Task statement: From the records below, copy each line that has the word "AIPS" in it.

Records drawn from a dataset
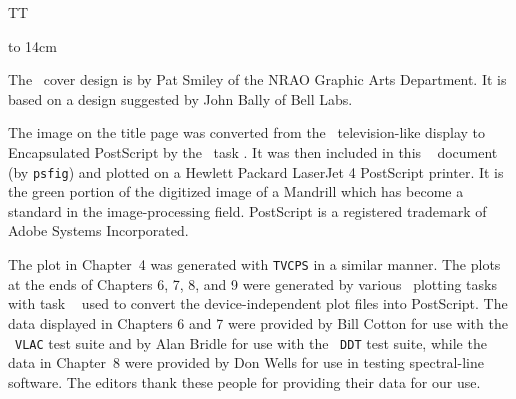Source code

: 

\def\doFIG{T}
\def\titlea{15-Oct-1998 and earlier}

\cbegint
\if T\doFIG
   \centerline{\hss{}\hss}
\vfill
\else
   \vbox to 14cm{\vfill\omit\vfill}
\fi
\cbeginb
\def\tpage{T}
\vskip 20pt

     The \COOKBOOK\ cover design is by Pat Smiley of the NRAO Graphic
Arts Department.  It is based on a design suggested by John Bally of
Bell Labs.

     The image on the title page was converted from the \AIPS\
television-like display to Encapsulated PostScript by the \AIPS\ task
\hbox{{\tt \tndx{TVCPS}}}.  It was then included in this \TEX\
 document (by {\tt psfig}) and plotted on a Hewlett Packard
LaserJet 4 PostScript printer.  It is the green portion of the
digitized image of a Mandrill which has become a standard in the
image-processing field.  PostScript is a registered trademark of Adobe
Systems Incorporated.

     The plot in Chapter~4 was generated with {\tt TVCPS} in a similar
manner.  The plots at the ends of Chapters 6, 7, 8, and 9 were
generated by various \AIPS\ plotting tasks with task {\tt
\tndx{LWPLA}} used to convert the device-independent plot files into
PostScript.  The data displayed in Chapters 6 and 7 were provided by
Bill Cotton for use with the \AIPS\ {\tt VLAC} test suite and by Alan
Bridle for use with the \AIPS\ {\tt DDT} test suite, while the data in
Chapter~8 were provided by Don Wells for use in testing spectral-line
software.  The editors thank these people for providing their data for
our use.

Solution to this problem:
     The image on the title page was converted from the \AIPS\
television-like display to Encapsulated PostScript by the \AIPS\ task
generated by various \AIPS\ plotting tasks with task {\tt
Bill Cotton for use with the \AIPS\ {\tt VLAC} test suite and by Alan
Bridle for use with the \AIPS\ {\tt DDT} test suite, while the data in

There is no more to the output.